ASSIGNMENT.
From the entries that follow, copy each line containing the word "pointerEventData".

[Dataset entries]
━━━━━━━━━━━━━━━━
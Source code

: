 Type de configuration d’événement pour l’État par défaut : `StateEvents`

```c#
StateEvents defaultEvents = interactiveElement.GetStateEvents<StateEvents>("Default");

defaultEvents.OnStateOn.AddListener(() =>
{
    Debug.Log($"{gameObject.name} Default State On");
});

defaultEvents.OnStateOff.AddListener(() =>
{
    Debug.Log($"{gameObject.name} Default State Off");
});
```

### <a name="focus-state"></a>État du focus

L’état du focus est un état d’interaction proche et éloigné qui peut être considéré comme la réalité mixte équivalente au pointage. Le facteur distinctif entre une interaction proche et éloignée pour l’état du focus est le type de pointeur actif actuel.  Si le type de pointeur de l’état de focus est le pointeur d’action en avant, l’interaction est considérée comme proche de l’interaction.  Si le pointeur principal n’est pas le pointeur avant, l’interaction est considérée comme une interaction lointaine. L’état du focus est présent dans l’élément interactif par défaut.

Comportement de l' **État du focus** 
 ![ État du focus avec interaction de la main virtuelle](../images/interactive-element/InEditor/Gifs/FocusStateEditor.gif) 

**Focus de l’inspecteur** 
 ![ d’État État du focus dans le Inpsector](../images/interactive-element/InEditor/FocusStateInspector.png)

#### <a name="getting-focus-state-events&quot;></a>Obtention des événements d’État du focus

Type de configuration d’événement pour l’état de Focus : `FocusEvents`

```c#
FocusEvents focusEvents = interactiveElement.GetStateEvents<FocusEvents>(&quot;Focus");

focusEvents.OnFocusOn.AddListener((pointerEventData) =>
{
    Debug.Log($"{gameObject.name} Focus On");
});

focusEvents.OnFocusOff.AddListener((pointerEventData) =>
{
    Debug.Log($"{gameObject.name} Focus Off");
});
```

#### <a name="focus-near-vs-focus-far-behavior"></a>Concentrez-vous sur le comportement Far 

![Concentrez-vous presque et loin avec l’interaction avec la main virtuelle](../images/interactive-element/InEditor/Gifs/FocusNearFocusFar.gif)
━━━━━━━━━━━━━━━━
ANSWER TO THIS EXERCISE.
focusEvents.OnFocusOn.AddListener((pointerEventData) =>
focusEvents.OnFocusOff.AddListener((pointerEventData) =>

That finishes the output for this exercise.